> [Exercise objective]
Every line below needs to be transcribed without alteration, and no image may be carried over.

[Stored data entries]

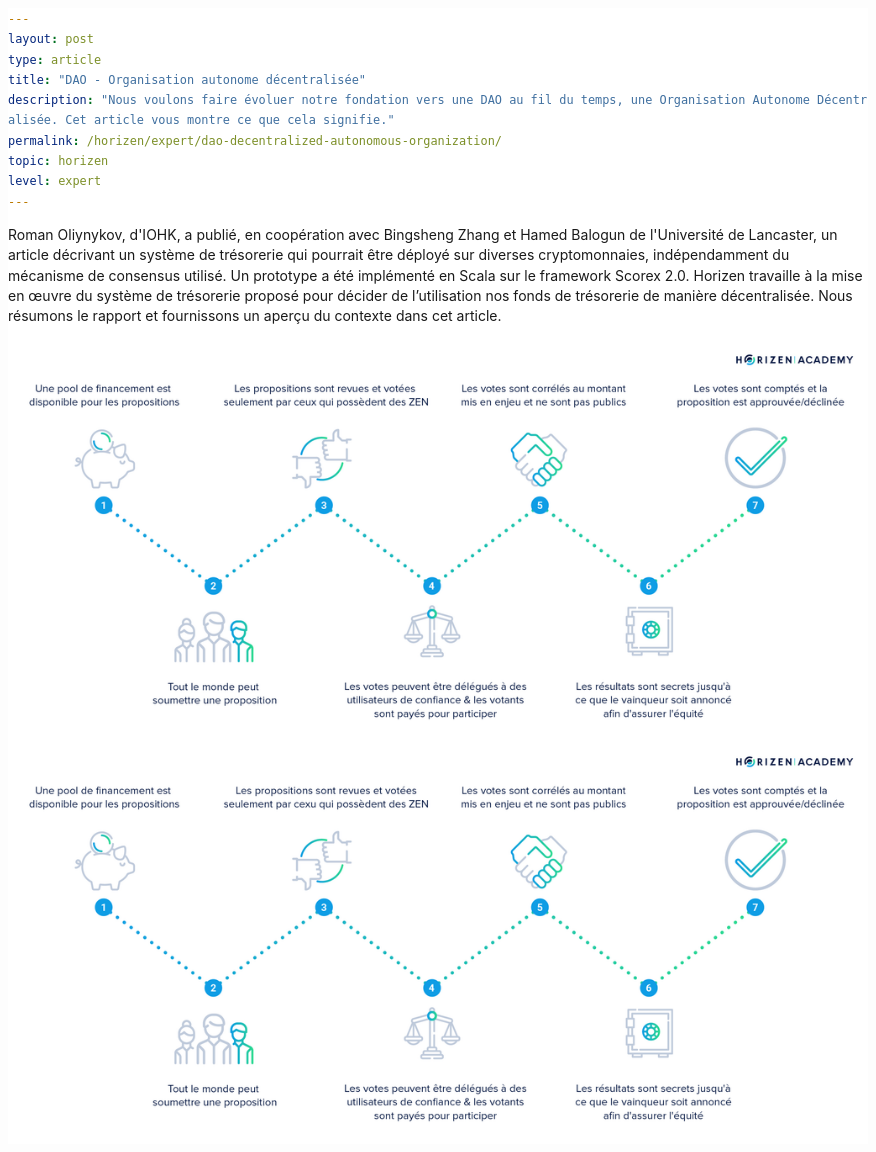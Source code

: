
 ```yaml
---
layout: post
type: article
title: "DAO - Organisation autonome décentralisée"
description: "Nous voulons faire évoluer notre fondation vers une DAO au fil du temps, une Organisation Autonome Décentralisée. Cet article vous montre ce que cela signifie."
permalink: /horizen/expert/dao-decentralized-autonomous-organization/
topic: horizen
level: expert
---
```


Roman Oliynykov, d'IOHK, a publié, en coopération avec Bingsheng Zhang et Hamed Balogun de l'Université de Lancaster, un article décrivant un système de trésorerie qui pourrait être déployé sur diverses cryptomonnaies, indépendamment du mécanisme de consensus utilisé. Un prototype a été implémenté en Scala sur le framework Scorex 2.0. Horizen travaille à la mise en œuvre du système de trésorerie proposé pour décider de l’utilisation nos fonds de trésorerie de manière décentralisée. Nous résumons le rapport et fournissons un aperçu du contexte dans cet article.

![DAO](/assets/post_files/horizen/expert/dao/FR_DAO_D.jpg)
![DAO](/assets/post_files/horizen/expert/dao/FR_DAO_M.jpg)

> [Answer area]
Source code

:
 ```yaml
---
layout: post
type: article
title: "DAO - Organisation autonome décentralisée"
description: "Nous voulons faire évoluer notre fondation vers une DAO au fil du temps, une Organisation Autonome Décentralisée. Cet article vous montre ce que cela signifie."
permalink: /horizen/expert/dao-decentralized-autonomous-organization/
topic: horizen
level: expert
---
```


Roman Oliynykov, d'IOHK, a publié, en coopération avec Bingsheng Zhang et Hamed Balogun de l'Université de Lancaster, un article décrivant un système de trésorerie qui pourrait être déployé sur diverses cryptomonnaies, indépendamment du mécanisme de consensus utilisé. Un prototype a été implémenté en Scala sur le framework Scorex 2.0. Horizen travaille à la mise en œuvre du système de trésorerie proposé pour décider de l’utilisation nos fonds de trésorerie de manière décentralisée. Nous résumons le rapport et fournissons un aperçu du contexte dans cet article.

![DAO](/assets/post_files/horizen/expert/dao/FR_DAO_D.jpg)
![DAO](/assets/post_files/horizen/expert/dao/FR_DAO_M.jpg)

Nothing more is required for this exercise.